Microsoft has announced it is axing its "Where's My Phone Update?" site for Windows Phone, the oft-praised roadmap schedule that kept WP7 device users up to date with what new OS versions they could expect. The increasing number of Windows Phones on the market appears to be the primary reason for the site's shuttering, with Microsoft's Eric Hautala, customer experience lead, hinting that maintaining the page was growing too complex "as we continue our growth." However, there are also indications that Microsoft is giving more control over to carriers as to which customers get updates.
"This week we started to make a new Windows Phone update —8107—available to many Windows Phone customers" Hautala says. "The update, available to all carriers that request it, is part of our ongoing maintenance of Windows Phone." [emphasis ours]
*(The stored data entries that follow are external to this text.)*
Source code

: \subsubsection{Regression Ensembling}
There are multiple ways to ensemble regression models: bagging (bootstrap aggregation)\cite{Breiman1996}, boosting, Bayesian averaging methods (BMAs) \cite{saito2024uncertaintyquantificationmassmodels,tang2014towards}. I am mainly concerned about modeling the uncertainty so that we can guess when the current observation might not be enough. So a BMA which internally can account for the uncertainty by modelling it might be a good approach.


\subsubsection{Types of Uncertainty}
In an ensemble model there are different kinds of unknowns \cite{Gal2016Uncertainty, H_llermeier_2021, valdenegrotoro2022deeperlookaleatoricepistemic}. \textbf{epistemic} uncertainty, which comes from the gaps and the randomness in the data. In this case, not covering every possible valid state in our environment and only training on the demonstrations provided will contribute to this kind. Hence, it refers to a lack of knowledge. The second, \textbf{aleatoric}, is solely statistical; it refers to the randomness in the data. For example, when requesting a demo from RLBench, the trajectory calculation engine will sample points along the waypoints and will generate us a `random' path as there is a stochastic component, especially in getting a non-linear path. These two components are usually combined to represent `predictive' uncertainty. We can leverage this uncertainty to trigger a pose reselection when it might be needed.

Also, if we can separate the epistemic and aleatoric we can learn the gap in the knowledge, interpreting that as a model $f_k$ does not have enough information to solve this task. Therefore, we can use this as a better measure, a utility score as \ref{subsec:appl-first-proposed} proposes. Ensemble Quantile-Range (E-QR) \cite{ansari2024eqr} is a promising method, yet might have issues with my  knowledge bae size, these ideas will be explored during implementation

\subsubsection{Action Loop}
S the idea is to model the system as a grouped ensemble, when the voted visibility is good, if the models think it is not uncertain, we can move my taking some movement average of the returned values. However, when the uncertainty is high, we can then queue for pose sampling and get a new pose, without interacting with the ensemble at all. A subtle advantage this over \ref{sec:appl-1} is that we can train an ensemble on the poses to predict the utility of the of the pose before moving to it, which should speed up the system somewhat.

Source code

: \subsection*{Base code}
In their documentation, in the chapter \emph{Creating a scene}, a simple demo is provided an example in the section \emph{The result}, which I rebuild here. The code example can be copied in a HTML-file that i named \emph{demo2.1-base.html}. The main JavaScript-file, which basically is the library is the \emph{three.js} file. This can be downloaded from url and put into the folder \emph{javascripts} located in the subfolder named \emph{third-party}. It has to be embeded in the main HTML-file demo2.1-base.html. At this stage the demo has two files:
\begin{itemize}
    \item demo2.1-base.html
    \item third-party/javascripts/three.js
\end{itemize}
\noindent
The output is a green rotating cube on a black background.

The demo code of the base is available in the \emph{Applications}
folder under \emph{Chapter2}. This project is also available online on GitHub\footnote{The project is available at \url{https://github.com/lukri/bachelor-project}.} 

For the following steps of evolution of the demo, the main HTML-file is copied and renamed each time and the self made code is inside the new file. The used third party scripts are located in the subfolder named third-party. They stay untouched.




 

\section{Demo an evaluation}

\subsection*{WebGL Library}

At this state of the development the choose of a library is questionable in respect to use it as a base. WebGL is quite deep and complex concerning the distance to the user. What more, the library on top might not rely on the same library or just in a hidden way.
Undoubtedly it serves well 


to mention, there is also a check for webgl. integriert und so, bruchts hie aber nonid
Launched last March, the "Where's My Phone Update?" site had acted not only as a communication tool to keep Windows Phone owners aware of the status of software for their device, but also as a name-and-shame system for carriers dragging their feet with pushing out updates or even deciding not to offer them at all. By taking down the site, and giving carriers more flexibility in whether or not they bother with future firmware changes, it will grow increasingly difficult to decide which device and operator to opt for based on their track record with updates.
Although keeping handsets up to date with the latest OS version can reduce customer services requests for carriers, there's also plenty of work involved checking the iterative releases work as expected with each network, delivering them to subscribers, and then fielding tech support questions for those upgrades that don't go according to plan. As a result, some phones end up getting left behind or seeing updates significantly delayed.
In the Android ecosystem, this fragmentation has become a significant bugbear, with many brand-new devices on the market launching running software one or more versions behind the latest release of the Google platform. Microsoft had been praised for its greater transparency and apparent efforts to avoid fragmentation in Windows Phone, but unfortunately that stance appears to have been marginalized as the OS gathers pace.